Abstract Abdominal wall defects are associated with abdominal wall surgery, infection and tumour resection. Polypropylene (PP) mesh, which has excellent mechanical strength, is currently the primary clinical repair material. In repairing the abdominal wall, the mesh can erode the bowel and cause other problems. Constructing a barrier that induces a weak inflammatory response and promotes rapid recovery of the peritoneum is important. We used electrospinning technology to construct a silk fibroin coating on the abdominal surface of a PP patch.
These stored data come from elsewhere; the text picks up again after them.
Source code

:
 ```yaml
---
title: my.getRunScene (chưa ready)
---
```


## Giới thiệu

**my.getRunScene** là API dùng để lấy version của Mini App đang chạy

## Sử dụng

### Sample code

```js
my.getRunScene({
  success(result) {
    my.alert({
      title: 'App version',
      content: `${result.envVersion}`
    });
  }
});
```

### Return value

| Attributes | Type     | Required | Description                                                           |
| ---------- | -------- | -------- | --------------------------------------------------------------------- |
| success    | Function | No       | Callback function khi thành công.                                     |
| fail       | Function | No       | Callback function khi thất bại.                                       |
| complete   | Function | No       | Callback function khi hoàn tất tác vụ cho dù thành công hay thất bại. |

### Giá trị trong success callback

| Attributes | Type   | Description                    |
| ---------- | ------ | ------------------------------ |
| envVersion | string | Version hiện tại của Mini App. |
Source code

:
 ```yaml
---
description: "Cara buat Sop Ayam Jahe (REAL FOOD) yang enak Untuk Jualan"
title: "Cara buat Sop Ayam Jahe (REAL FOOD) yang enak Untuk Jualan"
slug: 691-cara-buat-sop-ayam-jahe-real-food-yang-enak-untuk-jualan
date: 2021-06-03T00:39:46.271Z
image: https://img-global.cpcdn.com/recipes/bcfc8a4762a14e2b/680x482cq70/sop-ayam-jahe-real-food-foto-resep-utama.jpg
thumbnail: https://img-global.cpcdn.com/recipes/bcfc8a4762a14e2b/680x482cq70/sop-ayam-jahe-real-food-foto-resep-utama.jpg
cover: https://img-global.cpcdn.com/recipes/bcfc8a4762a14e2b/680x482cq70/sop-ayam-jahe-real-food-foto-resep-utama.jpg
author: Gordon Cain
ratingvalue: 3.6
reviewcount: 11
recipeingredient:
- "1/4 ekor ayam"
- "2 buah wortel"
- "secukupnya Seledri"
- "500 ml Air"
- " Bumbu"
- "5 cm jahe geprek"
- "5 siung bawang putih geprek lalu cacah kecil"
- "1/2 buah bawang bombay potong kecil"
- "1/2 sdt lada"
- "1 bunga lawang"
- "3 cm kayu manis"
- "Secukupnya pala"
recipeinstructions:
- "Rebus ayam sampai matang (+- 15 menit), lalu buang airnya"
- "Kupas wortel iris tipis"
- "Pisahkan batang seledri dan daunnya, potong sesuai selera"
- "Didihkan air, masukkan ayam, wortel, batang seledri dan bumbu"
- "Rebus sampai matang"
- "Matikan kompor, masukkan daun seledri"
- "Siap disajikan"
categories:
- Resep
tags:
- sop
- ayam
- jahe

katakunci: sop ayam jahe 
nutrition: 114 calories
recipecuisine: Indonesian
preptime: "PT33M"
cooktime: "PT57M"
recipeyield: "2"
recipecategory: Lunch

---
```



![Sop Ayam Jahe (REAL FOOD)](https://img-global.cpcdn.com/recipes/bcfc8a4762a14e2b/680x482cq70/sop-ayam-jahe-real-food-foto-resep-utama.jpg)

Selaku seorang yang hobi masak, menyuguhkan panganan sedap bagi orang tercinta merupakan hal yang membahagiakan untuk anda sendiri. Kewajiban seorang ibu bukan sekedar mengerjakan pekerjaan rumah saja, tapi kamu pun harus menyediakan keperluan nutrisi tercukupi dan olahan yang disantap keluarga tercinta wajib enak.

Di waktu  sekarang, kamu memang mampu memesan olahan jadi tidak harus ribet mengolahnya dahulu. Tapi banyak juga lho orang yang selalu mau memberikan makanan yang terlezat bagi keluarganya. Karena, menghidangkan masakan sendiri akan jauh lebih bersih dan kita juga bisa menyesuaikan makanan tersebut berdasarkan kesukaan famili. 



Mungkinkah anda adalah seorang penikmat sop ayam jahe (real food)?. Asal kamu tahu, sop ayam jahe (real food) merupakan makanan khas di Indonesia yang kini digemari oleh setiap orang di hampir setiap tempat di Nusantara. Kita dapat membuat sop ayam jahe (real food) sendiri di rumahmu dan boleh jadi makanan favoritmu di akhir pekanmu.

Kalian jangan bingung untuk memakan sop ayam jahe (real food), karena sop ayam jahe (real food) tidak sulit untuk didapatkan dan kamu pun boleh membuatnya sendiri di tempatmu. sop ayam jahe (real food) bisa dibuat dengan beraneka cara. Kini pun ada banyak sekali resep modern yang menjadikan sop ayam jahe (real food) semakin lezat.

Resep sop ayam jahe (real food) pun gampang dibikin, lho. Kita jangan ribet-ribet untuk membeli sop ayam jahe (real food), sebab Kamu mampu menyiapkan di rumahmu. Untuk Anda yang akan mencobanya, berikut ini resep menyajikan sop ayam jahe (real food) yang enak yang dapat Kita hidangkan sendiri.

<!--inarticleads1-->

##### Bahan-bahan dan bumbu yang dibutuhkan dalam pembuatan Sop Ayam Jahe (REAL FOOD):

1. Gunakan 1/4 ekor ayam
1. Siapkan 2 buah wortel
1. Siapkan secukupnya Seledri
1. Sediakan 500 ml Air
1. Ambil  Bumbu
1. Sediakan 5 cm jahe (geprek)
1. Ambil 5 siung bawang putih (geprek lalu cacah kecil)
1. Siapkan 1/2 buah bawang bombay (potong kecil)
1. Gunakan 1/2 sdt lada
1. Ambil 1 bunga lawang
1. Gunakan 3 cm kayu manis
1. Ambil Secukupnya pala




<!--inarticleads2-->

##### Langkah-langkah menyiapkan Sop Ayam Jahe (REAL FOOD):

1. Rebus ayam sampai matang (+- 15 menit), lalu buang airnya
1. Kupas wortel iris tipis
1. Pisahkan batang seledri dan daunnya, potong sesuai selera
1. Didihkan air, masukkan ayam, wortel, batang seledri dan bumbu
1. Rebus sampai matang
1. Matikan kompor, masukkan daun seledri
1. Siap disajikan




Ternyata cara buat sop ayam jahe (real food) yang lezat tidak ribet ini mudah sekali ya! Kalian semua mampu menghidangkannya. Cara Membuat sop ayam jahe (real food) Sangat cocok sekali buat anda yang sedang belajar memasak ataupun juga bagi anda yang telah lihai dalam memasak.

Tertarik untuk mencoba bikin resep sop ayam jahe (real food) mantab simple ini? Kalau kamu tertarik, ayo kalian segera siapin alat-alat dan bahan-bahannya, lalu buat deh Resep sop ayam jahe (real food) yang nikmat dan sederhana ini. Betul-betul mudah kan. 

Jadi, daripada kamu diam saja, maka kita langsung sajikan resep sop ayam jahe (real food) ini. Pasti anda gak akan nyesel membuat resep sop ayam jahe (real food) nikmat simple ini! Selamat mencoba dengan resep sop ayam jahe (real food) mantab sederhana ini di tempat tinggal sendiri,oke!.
A rat model was used to compare the inflammatory responses, regeneration of peritoneal tissue, and antiadhesion effects of electrospun regenerated silk fibroin (RSF) coatings, polycaprolactone (PCL) coatings, and noncoated PP meshes. The inflammatory responses, antiadhesion fractions, and areas of RSF and PCL were better than those of PP at 6 weeks. RSF was associated with complete peritoneal regeneration, in contrast to PCL. At 12 weeks, the structure of the PCL peritoneum was unstable, and the adhesion fraction and area were significantly higher than those of RSF. The intact peritoneum could not be effectively regenerated. The RSF group exhibited lower IL-6 levels than the PCL and PP groups but higher VEGF, IL-10 and TGF-β levels, making RSF more conducive to the regeneration of peritoneal and abdominal wall tissues.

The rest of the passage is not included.